(PROVIDED RECORDS):
-------

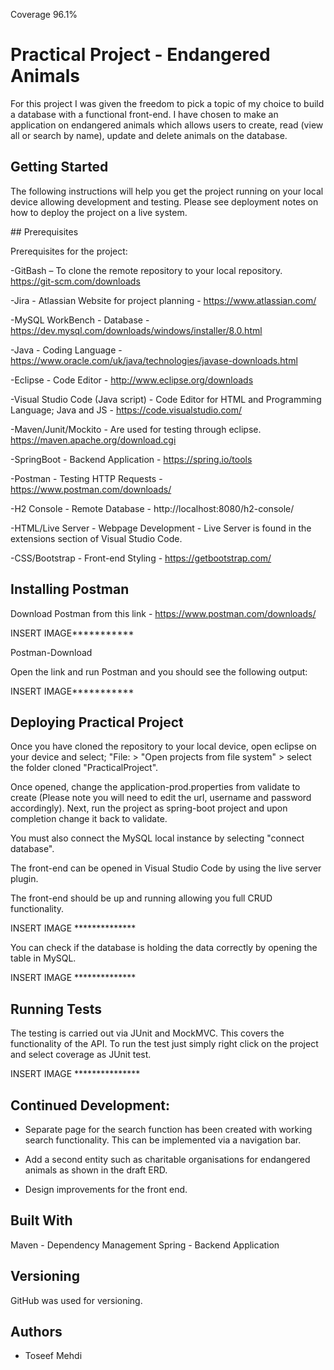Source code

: Coverage 96.1%

# Practical Project - Endangered Animals

For this project I was given the freedom to pick a topic of my choice to build a database with a functional front-end. I have chosen to make an application on endangered animals which allows users to create, read (view all or search by name), update and delete animals on the database. 

## Getting Started 

The following instructions will help you get the project running on your local device allowing development and testing. Please see deployment notes on how to deploy the project on a live system. 

## Prerequisites 

Prerequisites for the project: 

-GitBash – To clone the remote repository to your local repository. https://git-scm.com/downloads

-Jira - Atlassian Website for project planning - https://www.atlassian.com/

-MySQL WorkBench - Database - https://dev.mysql.com/downloads/windows/installer/8.0.html

-Java - Coding Language - https://www.oracle.com/uk/java/technologies/javase-downloads.html

-Eclipse - Code Editor - http://www.eclipse.org/downloads

-Visual Studio Code (Java script) - Code Editor for HTML and Programming Language; Java and JS - https://code.visualstudio.com/

-Maven/Junit/Mockito - Are used for testing through eclipse. https://maven.apache.org/download.cgi

-SpringBoot - Backend Application - https://spring.io/tools

-Postman - Testing HTTP Requests - https://www.postman.com/downloads/

-H2 Console - Remote Database - http://localhost:8080/h2-console/

-HTML/Live Server - Webpage Development - Live Server is found in the extensions section of Visual Studio Code.

-CSS/Bootstrap - Front-end Styling - https://getbootstrap.com/


## Installing Postman
Download Postman from this link - https://www.postman.com/downloads/

INSERT IMAGE***********

Postman-Download

Open the link and run Postman and you should see the following output:

INSERT IMAGE***********


## Deploying Practical Project 

Once you have cloned the repository to your local device, open eclipse on your device and select; "File: > "Open projects from file system" > select the folder cloned "PracticalProject".

Once opened, change the application-prod.properties from validate to create (Please note you will need to edit the url, username and password accordingly). Next, run the project as spring-boot project and upon completion change it back to validate.

You must also connect the MySQL local instance by selecting "connect database". 

The front-end can be opened in Visual Studio Code by using the live server plugin.

The front-end should be up and running allowing you full CRUD functionality. 

INSERT IMAGE **************

You can check if the database is holding the data correctly by opening the table in MySQL. 

INSERT IMAGE **************


## Running Tests

The testing is carried out via JUnit and MockMVC. This covers the functionality of the API. To run the test just simply right click on the project and select coverage as JUnit test.

INSERT IMAGE ***************

## Continued Development:
- Separate page for the search function has been created with working search functionality. This can be implemented	 via a navigation bar. 

- Add a second entity such as charitable organisations for endangered animals as shown in the draft ERD. 

- Design improvements for the front end. 

## Built With

Maven - Dependency Management
Spring - Backend Application

## Versioning 

GitHub was used for versioning.

## Authors

- Toseef Mehdi 










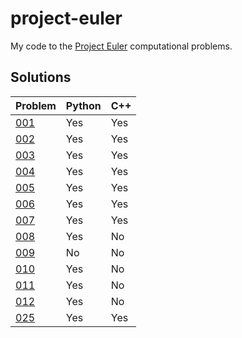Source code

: # project-euler
My code to the [Project Euler](https://projecteuler.net) computational problems.

## Solutions
| Problem 	| Python 	| C++ 	|
|---------	|--------	|-----	|
| [001](001)       | Yes    	| Yes 	|
| [002](002)     	| Yes    	| Yes 	|
| [003](003)       | Yes     | Yes   |
| [004](004)       | Yes     | Yes   |
| [005](005)       | Yes     | Yes   |
| [006](006)       | Yes     | Yes   |
| [007](007)       | Yes     | Yes   |
| [008](008)       | Yes     | No    |
| [009](009)       | No      | No    |
| [010](010)       | Yes     | No    |
| [011](011)       | Yes     | No    |
| [012](012)       | Yes     | No    |
| [025](025)       | Yes     | Yes   |
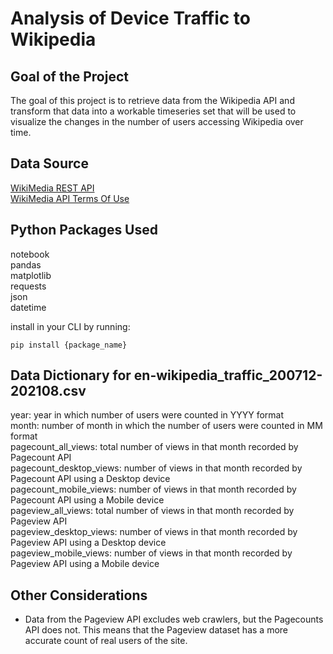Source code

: # Analysis of Device Traffic to Wikipedia

## Goal of the Project

The goal of this project is to retrieve data from the Wikipedia API and transform that data into a workable timeseries set 
that will be used to visualize the changes in the number of users accessing Wikipedia over time.

## Data Source
[WikiMedia REST API](https://wikimedia.org/api/rest_v1/#/Pageviews%20data)  
[WikiMedia API Terms Of Use](https://www.mediawiki.org/wiki/REST_API#Terms_and_conditions)  

## Python Packages Used
notebook  
pandas  
matplotlib  
requests  
json  
datetime  

install in your CLI by running:  

`pip install {package_name}`

## Data Dictionary for en-wikipedia_traffic_200712-202108.csv

year: year in which number of users were counted in YYYY format  
month: number of month in which the number of users were counted in MM format  
pagecount_all_views: total number of views in that month recorded by Pagecount API  
pagecount_desktop_views: number of views in that month recorded by Pagecount API using a Desktop device  
pagecount_mobile_views: number of views in that month recorded by Pagecount API using a Mobile device  
pageview_all_views: total number of views in that month recorded by Pageview API  
pageview_desktop_views: number of views in that month recorded by Pageview API using a Desktop device  
pageview_mobile_views: number of views in that month recorded by Pageview API using a Mobile device  

## Other Considerations
* Data from the Pageview API excludes web crawlers, but the Pagecounts API does not. This means that the Pageview dataset has a more accurate count of real users of the site.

-------

(TASK TO COMPLETE):
Lines holding the word "Language" are the answer; copy each one from the records above.

(ANSWER):
-Java - Coding Language - https://www.oracle.com/uk/java/technologies/javase-downloads.html
-Visual Studio Code (Java script) - Code Editor for HTML and Programming Language; Java and JS - https://code.visualstudio.com/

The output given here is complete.